▸ **STUDY MATERIAL**
———

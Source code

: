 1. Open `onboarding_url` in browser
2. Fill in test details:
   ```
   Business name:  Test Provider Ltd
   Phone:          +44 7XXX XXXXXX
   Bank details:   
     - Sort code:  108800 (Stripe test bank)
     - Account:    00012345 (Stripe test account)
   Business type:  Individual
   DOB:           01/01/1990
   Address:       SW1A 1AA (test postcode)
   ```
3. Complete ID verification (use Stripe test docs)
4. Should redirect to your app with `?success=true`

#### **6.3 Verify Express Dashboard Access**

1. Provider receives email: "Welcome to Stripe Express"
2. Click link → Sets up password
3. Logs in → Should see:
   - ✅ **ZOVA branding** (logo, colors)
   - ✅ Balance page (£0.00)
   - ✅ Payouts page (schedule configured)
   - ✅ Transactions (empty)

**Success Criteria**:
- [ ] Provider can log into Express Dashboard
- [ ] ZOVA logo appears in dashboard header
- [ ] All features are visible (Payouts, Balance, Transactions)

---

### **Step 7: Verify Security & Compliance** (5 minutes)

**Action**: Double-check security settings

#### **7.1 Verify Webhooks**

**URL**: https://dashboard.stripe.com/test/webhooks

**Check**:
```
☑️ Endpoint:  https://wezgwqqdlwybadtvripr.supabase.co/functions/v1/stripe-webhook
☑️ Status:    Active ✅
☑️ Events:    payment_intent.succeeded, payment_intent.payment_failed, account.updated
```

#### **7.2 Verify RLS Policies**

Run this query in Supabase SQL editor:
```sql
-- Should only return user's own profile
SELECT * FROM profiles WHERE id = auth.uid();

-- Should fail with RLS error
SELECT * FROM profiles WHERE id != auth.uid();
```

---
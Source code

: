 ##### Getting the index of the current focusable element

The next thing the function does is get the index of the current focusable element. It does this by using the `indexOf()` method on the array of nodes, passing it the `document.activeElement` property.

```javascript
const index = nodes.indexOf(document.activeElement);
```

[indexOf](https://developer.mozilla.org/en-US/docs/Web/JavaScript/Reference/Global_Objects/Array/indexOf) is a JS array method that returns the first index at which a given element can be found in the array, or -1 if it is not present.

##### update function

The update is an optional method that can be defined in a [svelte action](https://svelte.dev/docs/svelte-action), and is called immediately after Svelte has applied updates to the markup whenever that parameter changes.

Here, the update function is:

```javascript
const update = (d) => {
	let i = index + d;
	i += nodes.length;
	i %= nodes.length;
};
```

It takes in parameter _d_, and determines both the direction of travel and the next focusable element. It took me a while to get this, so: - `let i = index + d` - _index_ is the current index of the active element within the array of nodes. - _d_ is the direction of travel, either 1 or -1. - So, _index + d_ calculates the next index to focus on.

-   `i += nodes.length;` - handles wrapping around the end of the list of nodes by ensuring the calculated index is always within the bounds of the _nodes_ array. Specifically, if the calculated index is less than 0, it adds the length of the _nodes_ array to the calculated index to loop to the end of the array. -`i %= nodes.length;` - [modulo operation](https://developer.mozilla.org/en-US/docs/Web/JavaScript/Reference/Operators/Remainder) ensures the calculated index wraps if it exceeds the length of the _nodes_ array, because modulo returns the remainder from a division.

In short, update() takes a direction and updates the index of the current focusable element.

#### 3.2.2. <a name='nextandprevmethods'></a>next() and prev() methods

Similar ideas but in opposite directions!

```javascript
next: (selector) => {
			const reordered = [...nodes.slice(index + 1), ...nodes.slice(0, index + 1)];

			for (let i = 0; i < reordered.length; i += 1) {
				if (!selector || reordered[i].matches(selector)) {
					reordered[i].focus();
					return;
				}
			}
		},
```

———

▸ **EXERCISE DIRECTIONS**
An exact copy of every line above, start to finish, is required.

▸ **RESPONSE**
Source code

: 1. Open `onboarding_url` in browser
2. Fill in test details:
   ```
   Business name:  Test Provider Ltd
   Phone:          +44 7XXX XXXXXX
   Bank details:   
     - Sort code:  108800 (Stripe test bank)
     - Account:    00012345 (Stripe test account)
   Business type:  Individual
   DOB:           01/01/1990
   Address:       SW1A 1AA (test postcode)
   ```
3. Complete ID verification (use Stripe test docs)
4. Should redirect to your app with `?success=true`

#### **6.3 Verify Express Dashboard Access**

1. Provider receives email: "Welcome to Stripe Express"
2. Click link → Sets up password
3. Logs in → Should see:
   - ✅ **ZOVA branding** (logo, colors)
   - ✅ Balance page (£0.00)
   - ✅ Payouts page (schedule configured)
   - ✅ Transactions (empty)

**Success Criteria**:
- [ ] Provider can log into Express Dashboard
- [ ] ZOVA logo appears in dashboard header
- [ ] All features are visible (Payouts, Balance, Transactions)

---

### **Step 7: Verify Security & Compliance** (5 minutes)

**Action**: Double-check security settings

#### **7.1 Verify Webhooks**

**URL**: https://dashboard.stripe.com/test/webhooks

**Check**:
```
☑️ Endpoint:  https://wezgwqqdlwybadtvripr.supabase.co/functions/v1/stripe-webhook
☑️ Status:    Active ✅
☑️ Events:    payment_intent.succeeded, payment_intent.payment_failed, account.updated
```

#### **7.2 Verify RLS Policies**

Run this query in Supabase SQL editor:
```sql
-- Should only return user's own profile
SELECT * FROM profiles WHERE id = auth.uid();

-- Should fail with RLS error
SELECT * FROM profiles WHERE id != auth.uid();
```

---
Source code

: ##### Getting the index of the current focusable element

The next thing the function does is get the index of the current focusable element. It does this by using the `indexOf()` method on the array of nodes, passing it the `document.activeElement` property.

```javascript
const index = nodes.indexOf(document.activeElement);
```

[indexOf](https://developer.mozilla.org/en-US/docs/Web/JavaScript/Reference/Global_Objects/Array/indexOf) is a JS array method that returns the first index at which a given element can be found in the array, or -1 if it is not present.

##### update function

The update is an optional method that can be defined in a [svelte action](https://svelte.dev/docs/svelte-action), and is called immediately after Svelte has applied updates to the markup whenever that parameter changes.

Here, the update function is:

```javascript
const update = (d) => {
	let i = index + d;
	i += nodes.length;
	i %= nodes.length;
};
```

It takes in parameter _d_, and determines both the direction of travel and the next focusable element. It took me a while to get this, so: - `let i = index + d` - _index_ is the current index of the active element within the array of nodes. - _d_ is the direction of travel, either 1 or -1. - So, _index + d_ calculates the next index to focus on.

-   `i += nodes.length;` - handles wrapping around the end of the list of nodes by ensuring the calculated index is always within the bounds of the _nodes_ array. Specifically, if the calculated index is less than 0, it adds the length of the _nodes_ array to the calculated index to loop to the end of the array. -`i %= nodes.length;` - [modulo operation](https://developer.mozilla.org/en-US/docs/Web/JavaScript/Reference/Operators/Remainder) ensures the calculated index wraps if it exceeds the length of the _nodes_ array, because modulo returns the remainder from a division.

In short, update() takes a direction and updates the index of the current focusable element.

#### 3.2.2. <a name='nextandprevmethods'></a>next() and prev() methods

Similar ideas but in opposite directions!

```javascript
next: (selector) => {
			const reordered = [...nodes.slice(index + 1), ...nodes.slice(0, index + 1)];

			for (let i = 0; i < reordered.length; i += 1) {
				if (!selector || reordered[i].matches(selector)) {
					reordered[i].focus();
					return;
				}
			}
		},
```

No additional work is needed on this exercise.